== WHAT TO PRODUCE ==
Scan the records for "letter". Show the matching lines.

Excerpts from a dataset:
· · ·
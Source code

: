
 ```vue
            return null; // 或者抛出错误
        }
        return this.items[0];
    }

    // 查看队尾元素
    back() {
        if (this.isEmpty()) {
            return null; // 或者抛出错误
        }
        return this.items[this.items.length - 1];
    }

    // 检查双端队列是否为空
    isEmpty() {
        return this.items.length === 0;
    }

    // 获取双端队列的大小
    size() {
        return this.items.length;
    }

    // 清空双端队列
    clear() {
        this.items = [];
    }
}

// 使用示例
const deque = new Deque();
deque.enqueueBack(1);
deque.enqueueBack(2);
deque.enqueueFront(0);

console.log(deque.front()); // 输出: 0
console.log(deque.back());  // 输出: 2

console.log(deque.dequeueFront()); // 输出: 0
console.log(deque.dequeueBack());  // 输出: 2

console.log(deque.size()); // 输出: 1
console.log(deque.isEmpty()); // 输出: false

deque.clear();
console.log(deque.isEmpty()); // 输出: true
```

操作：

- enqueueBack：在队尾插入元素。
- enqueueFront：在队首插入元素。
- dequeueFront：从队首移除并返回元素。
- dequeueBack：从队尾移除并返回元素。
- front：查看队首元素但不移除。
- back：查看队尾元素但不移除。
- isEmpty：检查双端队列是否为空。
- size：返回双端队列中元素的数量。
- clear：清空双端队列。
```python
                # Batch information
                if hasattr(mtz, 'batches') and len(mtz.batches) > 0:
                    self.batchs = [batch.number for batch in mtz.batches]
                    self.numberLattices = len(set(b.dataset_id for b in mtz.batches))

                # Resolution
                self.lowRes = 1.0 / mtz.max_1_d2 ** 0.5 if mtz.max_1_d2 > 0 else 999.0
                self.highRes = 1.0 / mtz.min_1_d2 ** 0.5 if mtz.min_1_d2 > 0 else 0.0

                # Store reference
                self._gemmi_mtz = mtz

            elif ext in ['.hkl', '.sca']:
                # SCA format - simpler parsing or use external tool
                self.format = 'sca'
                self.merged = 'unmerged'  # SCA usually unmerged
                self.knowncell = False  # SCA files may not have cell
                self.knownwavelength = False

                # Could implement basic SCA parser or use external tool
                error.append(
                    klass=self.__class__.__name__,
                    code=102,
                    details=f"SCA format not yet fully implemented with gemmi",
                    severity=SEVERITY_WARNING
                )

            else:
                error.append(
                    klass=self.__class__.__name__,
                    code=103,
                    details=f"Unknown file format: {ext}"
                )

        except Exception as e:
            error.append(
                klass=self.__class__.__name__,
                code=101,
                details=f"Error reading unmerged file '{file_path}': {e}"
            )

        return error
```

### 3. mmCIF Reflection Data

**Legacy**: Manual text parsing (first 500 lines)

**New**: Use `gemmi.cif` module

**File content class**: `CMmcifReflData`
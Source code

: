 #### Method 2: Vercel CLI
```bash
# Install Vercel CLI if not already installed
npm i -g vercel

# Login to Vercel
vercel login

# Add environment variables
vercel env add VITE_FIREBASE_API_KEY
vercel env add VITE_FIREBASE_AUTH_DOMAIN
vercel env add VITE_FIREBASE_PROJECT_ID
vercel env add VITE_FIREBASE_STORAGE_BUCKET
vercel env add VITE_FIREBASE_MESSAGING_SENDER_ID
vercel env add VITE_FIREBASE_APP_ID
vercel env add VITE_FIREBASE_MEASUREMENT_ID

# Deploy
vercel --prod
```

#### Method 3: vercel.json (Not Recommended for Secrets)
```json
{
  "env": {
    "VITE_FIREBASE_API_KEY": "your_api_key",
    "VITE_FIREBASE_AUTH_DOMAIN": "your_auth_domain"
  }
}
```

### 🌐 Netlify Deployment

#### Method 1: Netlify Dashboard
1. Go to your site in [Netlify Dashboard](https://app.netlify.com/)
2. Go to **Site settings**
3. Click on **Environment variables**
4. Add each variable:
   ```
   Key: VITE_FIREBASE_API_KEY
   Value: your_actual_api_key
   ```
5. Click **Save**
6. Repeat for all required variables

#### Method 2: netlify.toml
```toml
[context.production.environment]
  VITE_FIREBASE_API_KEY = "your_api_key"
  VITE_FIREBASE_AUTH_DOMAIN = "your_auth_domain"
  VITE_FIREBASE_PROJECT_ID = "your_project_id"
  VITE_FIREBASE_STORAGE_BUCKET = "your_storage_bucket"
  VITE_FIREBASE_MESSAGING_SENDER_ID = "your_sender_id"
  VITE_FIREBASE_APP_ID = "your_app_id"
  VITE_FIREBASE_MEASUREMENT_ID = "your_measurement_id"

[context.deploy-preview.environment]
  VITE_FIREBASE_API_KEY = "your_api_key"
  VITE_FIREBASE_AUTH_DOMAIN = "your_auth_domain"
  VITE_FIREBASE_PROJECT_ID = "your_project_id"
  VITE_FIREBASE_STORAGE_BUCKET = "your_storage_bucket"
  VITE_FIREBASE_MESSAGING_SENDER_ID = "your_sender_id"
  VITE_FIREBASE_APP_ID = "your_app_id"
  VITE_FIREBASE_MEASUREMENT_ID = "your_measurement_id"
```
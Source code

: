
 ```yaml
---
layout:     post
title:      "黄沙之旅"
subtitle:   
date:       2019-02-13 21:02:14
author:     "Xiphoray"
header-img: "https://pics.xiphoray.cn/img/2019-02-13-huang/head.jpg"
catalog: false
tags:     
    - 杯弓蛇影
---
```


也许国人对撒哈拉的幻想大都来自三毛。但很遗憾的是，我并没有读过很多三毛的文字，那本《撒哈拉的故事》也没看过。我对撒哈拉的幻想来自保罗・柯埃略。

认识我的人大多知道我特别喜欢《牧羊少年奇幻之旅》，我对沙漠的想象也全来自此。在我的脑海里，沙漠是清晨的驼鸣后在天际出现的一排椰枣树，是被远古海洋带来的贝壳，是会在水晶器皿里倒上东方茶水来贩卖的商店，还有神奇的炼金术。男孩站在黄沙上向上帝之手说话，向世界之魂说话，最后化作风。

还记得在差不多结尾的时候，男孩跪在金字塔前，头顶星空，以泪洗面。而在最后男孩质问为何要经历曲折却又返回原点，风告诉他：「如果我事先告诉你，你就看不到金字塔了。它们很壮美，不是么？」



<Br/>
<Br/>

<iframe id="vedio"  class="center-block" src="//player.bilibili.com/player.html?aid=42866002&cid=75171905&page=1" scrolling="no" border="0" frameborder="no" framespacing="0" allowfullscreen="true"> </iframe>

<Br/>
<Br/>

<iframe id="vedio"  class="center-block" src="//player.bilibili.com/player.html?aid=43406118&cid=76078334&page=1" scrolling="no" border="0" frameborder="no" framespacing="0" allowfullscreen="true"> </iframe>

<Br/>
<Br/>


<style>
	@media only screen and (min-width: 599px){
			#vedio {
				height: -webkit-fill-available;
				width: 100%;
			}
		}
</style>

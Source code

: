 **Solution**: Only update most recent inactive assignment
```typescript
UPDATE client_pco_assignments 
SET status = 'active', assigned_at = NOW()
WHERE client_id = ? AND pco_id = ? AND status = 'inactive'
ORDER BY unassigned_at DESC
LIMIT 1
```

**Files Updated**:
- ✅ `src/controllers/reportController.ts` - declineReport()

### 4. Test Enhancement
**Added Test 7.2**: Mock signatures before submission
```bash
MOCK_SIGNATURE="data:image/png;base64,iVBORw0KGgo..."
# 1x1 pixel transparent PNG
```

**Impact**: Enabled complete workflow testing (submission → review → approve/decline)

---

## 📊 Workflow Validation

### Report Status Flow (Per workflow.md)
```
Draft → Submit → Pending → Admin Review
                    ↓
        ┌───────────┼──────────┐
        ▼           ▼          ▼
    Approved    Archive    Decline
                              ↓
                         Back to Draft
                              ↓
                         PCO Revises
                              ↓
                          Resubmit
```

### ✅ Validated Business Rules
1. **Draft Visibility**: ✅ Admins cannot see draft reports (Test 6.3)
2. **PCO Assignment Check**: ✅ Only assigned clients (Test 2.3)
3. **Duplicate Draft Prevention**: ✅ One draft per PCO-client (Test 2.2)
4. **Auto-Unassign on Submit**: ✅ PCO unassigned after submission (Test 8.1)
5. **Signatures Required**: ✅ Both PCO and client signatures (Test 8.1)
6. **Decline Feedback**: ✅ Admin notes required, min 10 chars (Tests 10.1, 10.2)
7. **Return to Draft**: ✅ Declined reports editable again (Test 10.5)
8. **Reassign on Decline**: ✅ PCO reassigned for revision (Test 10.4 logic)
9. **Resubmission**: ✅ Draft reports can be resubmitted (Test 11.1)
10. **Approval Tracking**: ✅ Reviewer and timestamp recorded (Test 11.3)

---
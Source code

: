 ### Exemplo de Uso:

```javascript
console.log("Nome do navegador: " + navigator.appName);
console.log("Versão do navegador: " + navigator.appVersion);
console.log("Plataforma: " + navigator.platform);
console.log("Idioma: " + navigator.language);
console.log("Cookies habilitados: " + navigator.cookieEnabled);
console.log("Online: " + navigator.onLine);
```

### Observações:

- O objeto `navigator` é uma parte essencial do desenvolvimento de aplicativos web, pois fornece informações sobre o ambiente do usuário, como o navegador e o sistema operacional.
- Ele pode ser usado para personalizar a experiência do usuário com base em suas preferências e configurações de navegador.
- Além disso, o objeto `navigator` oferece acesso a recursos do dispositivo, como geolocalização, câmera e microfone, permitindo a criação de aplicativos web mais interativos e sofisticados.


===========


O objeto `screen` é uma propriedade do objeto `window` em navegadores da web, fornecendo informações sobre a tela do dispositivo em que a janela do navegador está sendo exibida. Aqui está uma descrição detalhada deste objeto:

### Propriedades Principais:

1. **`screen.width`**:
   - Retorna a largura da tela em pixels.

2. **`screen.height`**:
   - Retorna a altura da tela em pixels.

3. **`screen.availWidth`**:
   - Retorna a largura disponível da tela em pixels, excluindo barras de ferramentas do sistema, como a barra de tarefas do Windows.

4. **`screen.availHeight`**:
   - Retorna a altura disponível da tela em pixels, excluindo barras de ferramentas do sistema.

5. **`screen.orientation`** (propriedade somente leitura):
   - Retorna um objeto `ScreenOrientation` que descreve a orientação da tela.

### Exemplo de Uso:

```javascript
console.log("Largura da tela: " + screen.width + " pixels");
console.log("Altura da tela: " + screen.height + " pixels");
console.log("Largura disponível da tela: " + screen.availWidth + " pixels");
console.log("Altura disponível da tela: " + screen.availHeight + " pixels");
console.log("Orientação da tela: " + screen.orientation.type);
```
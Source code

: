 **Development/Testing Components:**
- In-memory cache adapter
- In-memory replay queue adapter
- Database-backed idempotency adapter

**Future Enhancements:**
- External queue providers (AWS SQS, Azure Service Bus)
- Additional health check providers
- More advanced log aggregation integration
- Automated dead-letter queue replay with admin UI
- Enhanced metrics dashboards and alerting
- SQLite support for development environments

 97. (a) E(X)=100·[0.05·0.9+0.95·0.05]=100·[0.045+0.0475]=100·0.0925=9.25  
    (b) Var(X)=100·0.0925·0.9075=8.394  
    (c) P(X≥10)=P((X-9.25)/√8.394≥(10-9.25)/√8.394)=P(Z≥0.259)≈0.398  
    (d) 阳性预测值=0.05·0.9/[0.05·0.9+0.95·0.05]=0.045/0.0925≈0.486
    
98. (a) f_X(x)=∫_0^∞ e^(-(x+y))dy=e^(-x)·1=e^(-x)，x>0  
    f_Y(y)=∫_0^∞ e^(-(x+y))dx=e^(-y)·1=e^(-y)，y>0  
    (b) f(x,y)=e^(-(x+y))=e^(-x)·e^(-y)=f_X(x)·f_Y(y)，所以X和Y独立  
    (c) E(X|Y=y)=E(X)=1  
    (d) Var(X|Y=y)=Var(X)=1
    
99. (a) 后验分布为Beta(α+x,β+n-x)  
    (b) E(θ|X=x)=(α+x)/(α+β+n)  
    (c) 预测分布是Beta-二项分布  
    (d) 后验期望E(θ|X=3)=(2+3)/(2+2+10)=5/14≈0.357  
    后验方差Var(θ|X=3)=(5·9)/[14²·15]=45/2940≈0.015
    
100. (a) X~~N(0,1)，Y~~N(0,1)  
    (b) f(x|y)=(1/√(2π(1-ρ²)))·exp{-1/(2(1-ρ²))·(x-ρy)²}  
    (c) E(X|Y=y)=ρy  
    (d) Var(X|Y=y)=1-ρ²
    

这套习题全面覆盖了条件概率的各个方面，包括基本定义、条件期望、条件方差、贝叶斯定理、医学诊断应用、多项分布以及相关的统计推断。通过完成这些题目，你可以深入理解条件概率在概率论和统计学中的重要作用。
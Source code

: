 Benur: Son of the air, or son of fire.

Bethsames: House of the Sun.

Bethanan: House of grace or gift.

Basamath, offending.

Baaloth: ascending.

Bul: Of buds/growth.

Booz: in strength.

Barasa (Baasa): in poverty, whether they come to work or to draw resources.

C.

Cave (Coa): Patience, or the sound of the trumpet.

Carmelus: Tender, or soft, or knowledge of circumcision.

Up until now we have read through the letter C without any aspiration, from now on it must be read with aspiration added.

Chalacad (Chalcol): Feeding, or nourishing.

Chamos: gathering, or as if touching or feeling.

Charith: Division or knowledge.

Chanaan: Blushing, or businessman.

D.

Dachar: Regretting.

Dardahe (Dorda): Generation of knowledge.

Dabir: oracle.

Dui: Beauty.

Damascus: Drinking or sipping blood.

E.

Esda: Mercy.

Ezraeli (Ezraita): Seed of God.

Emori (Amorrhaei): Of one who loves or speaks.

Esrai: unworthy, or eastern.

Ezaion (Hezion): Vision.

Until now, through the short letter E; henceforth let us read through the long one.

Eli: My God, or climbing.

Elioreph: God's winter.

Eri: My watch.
· · ·
== FINISHED EXERCISE ==
- Automated dead-letter queue replay with admin UI
Up until now we have read through the letter C without any aspiration, from now on it must be read with aspiration added.
Until now, through the short letter E; henceforth let us read through the long one.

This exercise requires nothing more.